_Dataset entries_.
· · ·
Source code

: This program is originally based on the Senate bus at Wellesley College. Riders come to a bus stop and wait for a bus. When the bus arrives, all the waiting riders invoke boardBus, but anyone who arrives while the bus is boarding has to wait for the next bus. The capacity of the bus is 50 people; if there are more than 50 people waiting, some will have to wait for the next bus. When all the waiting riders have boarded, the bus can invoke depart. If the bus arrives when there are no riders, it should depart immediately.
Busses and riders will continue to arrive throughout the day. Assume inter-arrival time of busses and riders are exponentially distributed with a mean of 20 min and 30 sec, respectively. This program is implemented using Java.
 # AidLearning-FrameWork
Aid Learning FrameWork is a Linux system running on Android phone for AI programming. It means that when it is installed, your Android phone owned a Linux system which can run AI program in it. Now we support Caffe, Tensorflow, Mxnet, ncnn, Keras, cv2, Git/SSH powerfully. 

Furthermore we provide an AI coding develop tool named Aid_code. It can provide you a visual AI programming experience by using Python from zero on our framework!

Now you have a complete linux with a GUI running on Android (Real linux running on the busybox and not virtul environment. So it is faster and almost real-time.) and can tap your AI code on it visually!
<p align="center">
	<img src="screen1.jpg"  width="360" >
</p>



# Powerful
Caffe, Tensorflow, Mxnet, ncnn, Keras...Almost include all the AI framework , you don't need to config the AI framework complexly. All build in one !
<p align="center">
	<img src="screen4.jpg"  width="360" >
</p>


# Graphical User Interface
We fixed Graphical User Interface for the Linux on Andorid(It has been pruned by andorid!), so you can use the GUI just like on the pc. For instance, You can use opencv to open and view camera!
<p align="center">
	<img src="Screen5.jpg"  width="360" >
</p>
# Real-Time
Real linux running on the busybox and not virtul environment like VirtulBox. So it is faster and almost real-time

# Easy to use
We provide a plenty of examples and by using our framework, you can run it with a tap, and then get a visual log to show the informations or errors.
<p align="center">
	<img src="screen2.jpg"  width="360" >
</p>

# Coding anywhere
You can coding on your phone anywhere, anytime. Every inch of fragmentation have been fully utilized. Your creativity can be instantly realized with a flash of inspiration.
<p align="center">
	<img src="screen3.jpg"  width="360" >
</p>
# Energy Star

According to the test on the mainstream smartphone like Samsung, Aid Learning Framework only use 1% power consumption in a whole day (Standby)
· · ·
_ASSIGNMENT_. Look through the entries above, and wherever a line holds the word "Tensorflow", copy it.

_REPLY_.
Aid Learning FrameWork is a Linux system running on Android phone for AI programming. It means that when it is installed, your Android phone owned a Linux system which can run AI program in it. Now we support Caffe, Tensorflow, Mxnet, ncnn, Keras, cv2, Git/SSH powerfully. 
Caffe, Tensorflow, Mxnet, ncnn, Keras...Almost include all the AI framework , you don't need to config the AI framework complexly. All build in one !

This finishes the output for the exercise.